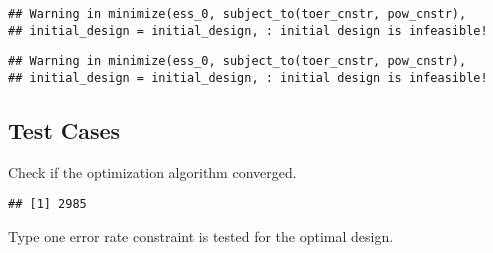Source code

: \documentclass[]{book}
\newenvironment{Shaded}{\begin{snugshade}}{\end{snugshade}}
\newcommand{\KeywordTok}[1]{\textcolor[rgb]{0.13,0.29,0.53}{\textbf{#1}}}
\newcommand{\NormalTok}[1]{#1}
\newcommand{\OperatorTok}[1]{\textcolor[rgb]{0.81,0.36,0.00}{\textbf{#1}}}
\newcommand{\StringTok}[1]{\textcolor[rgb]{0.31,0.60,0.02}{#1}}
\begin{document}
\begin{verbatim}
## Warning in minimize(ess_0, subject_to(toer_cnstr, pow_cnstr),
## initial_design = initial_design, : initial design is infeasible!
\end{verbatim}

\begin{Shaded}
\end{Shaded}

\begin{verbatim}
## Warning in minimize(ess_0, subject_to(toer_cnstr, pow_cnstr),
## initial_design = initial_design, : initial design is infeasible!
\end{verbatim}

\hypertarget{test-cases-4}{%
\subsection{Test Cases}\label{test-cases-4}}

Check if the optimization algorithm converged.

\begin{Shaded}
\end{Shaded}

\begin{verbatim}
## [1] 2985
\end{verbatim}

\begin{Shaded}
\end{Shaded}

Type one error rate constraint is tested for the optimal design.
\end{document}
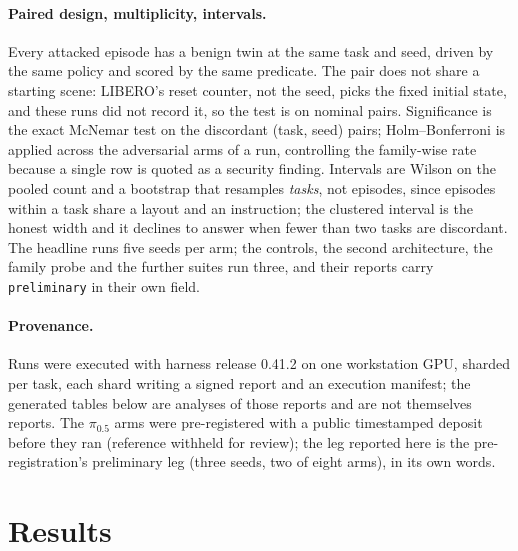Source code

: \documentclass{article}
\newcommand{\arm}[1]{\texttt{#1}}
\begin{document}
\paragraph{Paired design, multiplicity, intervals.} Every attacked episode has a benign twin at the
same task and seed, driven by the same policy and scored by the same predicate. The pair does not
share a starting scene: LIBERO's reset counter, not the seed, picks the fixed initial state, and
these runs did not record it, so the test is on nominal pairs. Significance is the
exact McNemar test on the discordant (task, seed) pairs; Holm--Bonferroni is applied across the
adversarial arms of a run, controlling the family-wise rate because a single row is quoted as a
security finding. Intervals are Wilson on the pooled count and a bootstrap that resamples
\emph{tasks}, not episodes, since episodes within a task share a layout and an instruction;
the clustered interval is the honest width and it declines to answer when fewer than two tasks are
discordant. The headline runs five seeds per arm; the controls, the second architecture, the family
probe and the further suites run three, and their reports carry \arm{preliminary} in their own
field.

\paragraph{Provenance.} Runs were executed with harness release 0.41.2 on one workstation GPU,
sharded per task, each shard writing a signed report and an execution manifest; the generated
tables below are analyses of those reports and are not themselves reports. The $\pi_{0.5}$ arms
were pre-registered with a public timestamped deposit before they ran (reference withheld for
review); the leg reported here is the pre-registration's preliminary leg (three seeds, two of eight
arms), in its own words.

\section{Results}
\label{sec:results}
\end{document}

---

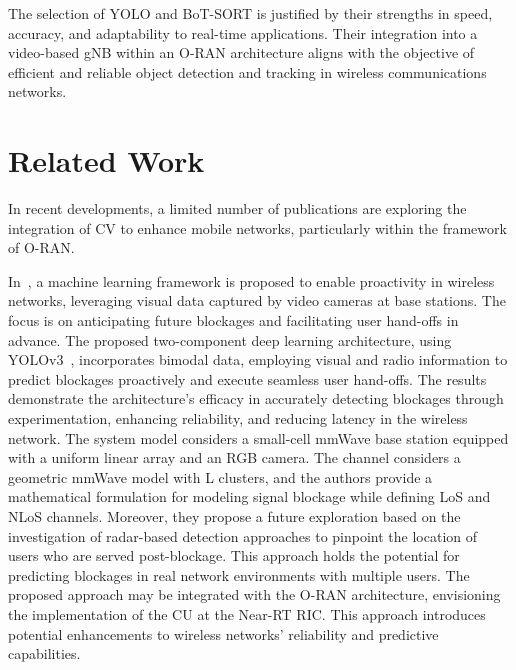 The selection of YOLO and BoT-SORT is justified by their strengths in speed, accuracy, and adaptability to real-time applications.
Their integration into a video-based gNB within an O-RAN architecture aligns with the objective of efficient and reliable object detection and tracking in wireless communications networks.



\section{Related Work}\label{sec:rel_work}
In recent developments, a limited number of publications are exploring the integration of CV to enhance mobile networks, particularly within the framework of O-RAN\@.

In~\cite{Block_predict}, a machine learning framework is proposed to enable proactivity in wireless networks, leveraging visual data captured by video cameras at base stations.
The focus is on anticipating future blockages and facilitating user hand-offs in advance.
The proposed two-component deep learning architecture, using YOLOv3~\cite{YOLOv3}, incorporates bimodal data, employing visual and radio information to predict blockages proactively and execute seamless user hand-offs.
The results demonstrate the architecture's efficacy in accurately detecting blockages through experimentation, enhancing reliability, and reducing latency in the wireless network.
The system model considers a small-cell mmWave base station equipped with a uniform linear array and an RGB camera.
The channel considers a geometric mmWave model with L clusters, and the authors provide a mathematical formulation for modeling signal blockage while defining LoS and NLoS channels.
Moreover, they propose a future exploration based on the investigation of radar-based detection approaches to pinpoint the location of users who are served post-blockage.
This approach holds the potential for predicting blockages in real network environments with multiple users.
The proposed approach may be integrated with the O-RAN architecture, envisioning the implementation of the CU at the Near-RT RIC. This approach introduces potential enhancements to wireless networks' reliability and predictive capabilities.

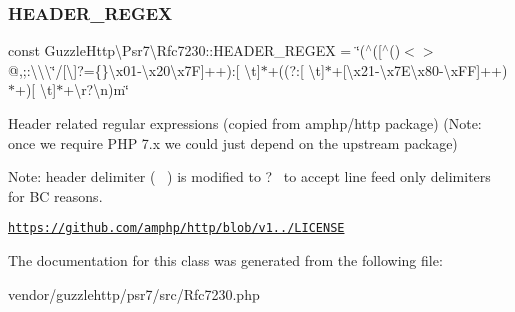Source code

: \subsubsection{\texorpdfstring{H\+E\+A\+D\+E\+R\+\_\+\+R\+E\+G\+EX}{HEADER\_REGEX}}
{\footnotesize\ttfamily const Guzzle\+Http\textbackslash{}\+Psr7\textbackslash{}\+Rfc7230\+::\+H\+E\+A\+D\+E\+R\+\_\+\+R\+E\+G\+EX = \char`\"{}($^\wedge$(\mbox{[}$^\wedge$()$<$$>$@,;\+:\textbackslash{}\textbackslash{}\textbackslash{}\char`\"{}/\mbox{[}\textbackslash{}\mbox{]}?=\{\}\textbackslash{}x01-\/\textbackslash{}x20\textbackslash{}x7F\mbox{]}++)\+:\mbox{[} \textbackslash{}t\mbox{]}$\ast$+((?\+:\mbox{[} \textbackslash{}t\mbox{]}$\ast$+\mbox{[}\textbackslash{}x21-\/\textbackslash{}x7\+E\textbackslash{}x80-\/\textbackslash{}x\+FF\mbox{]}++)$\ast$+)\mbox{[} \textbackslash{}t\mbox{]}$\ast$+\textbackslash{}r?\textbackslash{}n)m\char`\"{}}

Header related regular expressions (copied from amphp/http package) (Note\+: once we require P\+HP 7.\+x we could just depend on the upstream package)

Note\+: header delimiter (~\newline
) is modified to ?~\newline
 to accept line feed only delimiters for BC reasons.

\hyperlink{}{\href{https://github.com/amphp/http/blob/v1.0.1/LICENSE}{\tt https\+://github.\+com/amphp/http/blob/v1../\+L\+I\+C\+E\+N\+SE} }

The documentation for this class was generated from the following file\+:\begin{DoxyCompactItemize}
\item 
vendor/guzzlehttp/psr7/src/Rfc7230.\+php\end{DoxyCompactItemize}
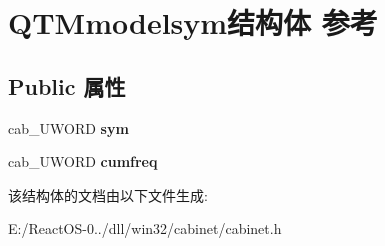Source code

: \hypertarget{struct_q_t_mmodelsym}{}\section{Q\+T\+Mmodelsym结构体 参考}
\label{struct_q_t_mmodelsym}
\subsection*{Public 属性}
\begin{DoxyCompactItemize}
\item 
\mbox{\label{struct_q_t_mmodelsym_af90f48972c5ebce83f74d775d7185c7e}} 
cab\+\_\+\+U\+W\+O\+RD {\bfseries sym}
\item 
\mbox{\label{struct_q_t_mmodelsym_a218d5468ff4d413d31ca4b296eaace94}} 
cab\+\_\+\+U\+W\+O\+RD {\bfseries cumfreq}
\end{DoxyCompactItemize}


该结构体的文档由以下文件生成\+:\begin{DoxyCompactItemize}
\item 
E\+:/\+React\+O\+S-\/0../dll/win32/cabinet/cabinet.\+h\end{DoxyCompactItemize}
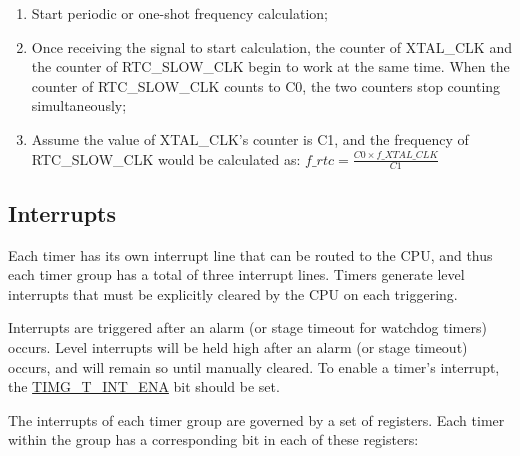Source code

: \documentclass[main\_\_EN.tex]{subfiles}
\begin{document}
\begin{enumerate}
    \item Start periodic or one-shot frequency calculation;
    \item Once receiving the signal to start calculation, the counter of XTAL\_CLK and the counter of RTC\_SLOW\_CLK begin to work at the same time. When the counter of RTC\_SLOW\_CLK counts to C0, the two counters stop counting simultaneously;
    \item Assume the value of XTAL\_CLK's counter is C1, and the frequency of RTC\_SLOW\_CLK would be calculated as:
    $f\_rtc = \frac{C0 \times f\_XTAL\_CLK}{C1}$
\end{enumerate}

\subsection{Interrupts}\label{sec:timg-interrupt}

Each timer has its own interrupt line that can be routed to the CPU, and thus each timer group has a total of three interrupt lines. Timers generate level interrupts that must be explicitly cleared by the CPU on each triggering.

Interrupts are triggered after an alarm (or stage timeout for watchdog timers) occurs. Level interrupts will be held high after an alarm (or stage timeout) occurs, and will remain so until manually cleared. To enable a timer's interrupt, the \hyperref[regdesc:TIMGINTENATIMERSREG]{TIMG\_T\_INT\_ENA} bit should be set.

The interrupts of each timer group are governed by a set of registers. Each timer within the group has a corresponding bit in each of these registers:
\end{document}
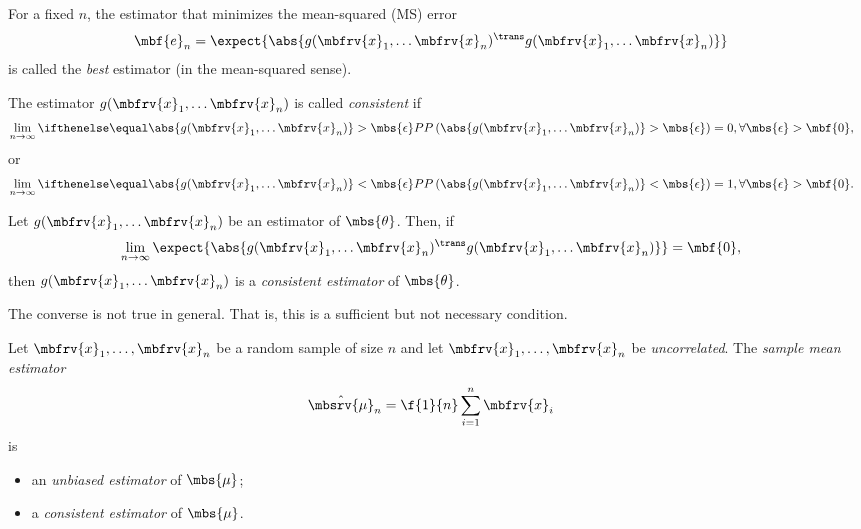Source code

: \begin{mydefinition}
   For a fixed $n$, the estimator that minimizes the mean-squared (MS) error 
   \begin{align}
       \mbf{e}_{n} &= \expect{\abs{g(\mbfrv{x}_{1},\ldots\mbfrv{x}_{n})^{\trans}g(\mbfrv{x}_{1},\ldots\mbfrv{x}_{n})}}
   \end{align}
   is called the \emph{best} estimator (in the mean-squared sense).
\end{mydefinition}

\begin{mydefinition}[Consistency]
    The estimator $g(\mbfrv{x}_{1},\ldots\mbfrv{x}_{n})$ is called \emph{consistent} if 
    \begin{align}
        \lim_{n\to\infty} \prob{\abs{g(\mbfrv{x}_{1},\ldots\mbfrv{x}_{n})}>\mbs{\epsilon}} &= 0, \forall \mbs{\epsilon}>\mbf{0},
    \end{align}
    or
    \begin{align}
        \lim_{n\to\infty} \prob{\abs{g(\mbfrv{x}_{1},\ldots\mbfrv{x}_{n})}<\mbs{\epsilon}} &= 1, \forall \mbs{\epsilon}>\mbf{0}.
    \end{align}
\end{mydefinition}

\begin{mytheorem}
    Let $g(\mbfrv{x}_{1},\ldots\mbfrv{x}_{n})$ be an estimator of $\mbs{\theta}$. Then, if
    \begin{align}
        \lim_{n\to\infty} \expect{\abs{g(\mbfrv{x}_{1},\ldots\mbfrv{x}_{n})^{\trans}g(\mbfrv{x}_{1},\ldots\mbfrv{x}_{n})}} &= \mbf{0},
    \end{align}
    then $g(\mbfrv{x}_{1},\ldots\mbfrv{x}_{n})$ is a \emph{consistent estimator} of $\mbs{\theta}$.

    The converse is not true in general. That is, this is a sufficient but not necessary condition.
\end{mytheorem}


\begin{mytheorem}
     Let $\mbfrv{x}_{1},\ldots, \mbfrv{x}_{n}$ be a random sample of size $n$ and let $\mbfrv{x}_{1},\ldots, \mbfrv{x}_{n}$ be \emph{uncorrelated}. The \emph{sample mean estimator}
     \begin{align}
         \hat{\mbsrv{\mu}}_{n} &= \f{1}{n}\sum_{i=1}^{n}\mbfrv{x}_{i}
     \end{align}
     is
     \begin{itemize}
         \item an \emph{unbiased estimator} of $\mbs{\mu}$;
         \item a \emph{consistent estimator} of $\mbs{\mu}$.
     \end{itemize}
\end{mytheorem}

What you will do: In the records above, find each line holding "newline" and copy it.

Output:
Note\+: header delimiter (~\newline
) is modified to ?~\newline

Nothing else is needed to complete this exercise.